Retinal artery occlusion (central)
This painless ocular emergency causes sudden unilateral vision loss, which may be partial or complete. Pupil examination reveals a sluggish direct pupillary response and a normal consensual response. Permanent blindness may occur within hours.
Retinal detachment
Depending on the degree and location of detachment, painless vision loss may be gradual or sudden and total or partial. Macular involvement causes total blindness. Other effects include visual floaters, light flashes, and a sensation of a shadow or curtain over the visual field.
Retinal Vein Occlusion
Most common in geriatric patients, this painless disorder causes a unilateral decrease in visual acuity with variable vision loss. IOP may be elevated in both eyes.
Rift Valley fever
Inflammation of the retina is a complication of this viral disease that may result in some degree of permanent vision loss. Typical signs and symptoms include fever, myalgia, weakness, dizziness, and back pain. A small percentage of patients may develop encephalitis or hemorrhagic fever that can lead to shock and hemorrhage.
Senile macular degeneration
Occurring in elderly patients, this disorder causes painless blurring or loss of central vision. Vision loss may proceed slowly or rapidly, eventually affecting both eyes. Visual acuity may be worse at night.
Stevens-Johnson syndrome
Corneal scarring from associated conjunctival lesions produces marked vision loss, which may be accompanied by purulent conjunctivitis, eye pain, and difficulty opening the eyes. Additional findings include widespread bullae, fever, malaise, cough, drooling, inability to eat, sore throat, chest pain, vomiting, diarrhea, myalgia, arthralgia, hematuria, and signs of renal failure.
Temporal arteritis
Vision loss and visual blurring with a throbbing, unilateral headache characterize this disorder. Other findings include malaise, anorexia, weight loss, weakness, low-grade fever, generalized muscle aches, and confusion.
Trachoma
This rare disorder may initially produce varying degrees of vision loss and a mild infection resembling bacterial conjunctivitis.
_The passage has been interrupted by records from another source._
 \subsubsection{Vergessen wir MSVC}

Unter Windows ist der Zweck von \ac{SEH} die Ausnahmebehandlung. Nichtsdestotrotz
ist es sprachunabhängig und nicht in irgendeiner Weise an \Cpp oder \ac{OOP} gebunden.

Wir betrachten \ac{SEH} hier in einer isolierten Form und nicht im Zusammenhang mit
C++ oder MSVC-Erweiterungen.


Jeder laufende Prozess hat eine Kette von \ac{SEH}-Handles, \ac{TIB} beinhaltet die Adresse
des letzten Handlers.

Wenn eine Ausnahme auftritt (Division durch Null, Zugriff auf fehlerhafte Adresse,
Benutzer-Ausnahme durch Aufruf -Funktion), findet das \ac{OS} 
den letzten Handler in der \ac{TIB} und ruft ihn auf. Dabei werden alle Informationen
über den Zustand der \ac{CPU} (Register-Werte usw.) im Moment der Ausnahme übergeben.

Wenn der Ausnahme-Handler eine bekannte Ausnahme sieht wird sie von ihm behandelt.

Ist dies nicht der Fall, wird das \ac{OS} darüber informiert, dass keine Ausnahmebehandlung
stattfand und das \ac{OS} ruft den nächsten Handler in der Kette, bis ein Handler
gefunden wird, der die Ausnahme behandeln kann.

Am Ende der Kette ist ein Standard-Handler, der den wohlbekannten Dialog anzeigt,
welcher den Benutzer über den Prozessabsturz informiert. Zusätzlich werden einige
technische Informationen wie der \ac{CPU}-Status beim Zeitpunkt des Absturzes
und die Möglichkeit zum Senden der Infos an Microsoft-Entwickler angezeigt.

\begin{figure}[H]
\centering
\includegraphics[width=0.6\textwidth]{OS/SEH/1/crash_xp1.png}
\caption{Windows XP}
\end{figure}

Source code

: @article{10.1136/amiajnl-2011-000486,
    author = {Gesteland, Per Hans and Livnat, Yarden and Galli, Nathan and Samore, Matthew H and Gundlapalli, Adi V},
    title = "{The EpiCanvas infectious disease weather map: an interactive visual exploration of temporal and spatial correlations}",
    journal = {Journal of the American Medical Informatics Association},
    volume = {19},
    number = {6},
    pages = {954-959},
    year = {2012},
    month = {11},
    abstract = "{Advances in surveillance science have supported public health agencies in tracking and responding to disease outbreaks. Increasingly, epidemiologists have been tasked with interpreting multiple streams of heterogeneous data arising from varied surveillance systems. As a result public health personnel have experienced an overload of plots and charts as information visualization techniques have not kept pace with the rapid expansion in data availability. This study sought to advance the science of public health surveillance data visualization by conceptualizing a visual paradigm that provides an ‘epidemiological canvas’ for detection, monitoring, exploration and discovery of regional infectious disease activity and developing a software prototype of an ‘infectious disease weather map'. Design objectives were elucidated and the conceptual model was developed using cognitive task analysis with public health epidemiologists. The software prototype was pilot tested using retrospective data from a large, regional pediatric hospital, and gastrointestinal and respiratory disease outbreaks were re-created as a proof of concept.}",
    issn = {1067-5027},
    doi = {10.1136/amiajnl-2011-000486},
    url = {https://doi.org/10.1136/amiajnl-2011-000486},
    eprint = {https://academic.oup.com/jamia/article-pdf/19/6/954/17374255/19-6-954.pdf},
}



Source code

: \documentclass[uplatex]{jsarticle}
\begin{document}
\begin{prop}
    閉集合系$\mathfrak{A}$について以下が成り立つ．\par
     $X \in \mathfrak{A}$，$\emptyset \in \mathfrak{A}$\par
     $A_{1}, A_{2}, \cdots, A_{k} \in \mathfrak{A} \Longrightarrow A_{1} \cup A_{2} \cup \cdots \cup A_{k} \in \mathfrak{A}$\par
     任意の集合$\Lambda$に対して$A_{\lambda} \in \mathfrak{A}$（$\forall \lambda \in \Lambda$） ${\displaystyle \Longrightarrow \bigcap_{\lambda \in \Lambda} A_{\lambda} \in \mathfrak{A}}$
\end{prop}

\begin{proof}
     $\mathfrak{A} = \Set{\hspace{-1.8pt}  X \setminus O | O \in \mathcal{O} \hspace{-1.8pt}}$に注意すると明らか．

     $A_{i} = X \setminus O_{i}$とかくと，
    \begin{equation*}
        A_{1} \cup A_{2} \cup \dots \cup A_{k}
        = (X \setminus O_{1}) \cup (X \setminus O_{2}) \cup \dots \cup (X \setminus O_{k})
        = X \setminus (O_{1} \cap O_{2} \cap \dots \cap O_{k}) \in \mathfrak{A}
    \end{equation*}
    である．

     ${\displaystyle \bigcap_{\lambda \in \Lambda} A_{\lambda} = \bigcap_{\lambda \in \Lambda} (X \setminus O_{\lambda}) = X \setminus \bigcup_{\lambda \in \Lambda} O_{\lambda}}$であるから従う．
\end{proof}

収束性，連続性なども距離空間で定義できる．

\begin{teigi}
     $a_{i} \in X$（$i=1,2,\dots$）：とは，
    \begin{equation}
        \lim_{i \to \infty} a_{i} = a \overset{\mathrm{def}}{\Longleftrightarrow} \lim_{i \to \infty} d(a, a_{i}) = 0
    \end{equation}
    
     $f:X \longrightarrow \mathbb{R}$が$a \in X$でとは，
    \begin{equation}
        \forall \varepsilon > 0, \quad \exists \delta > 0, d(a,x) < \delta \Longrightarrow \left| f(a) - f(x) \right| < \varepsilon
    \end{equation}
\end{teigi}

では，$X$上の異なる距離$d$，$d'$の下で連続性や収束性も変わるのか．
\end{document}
Conjunctival follicles, red and edematous eyelids, pain, photophobia, tearing, and exudation also occur. After about 1 month, conjunctival follicles enlarge into inflamed yellow or gray papillae.
Uveitis
Inflammation of the uveal tract may result in unilateral vision loss. Anterior uveitis produces moderate to severe eye pain, severe conjunctival injection, photophobia, and a small, nonreactive pupil. Posterior uveitis may produce insidious onset of blurred vision, conjunctival injection, visual floaters, pain, and photophobia. Associated posterior scar formation distorts the shape of the pupil.
Vitreous hemorrhage
This condition, which may result from intraocular trauma, ocular tumors, or systemic disease (especially diabetes, hypertension, sickle cell anemia, or leukemia), can cause sudden unilateral vision loss, visual floaters, and a reddish haze. The vision loss may be permanent.
Other causes
Drugs
Chloroquine therapy may cause patchy retinal pigmentation that typically leads to blindness. Digoxin derivatives, indomethacin, ethambutol, quinine sulfate, and methanol toxicity may also cause vision loss.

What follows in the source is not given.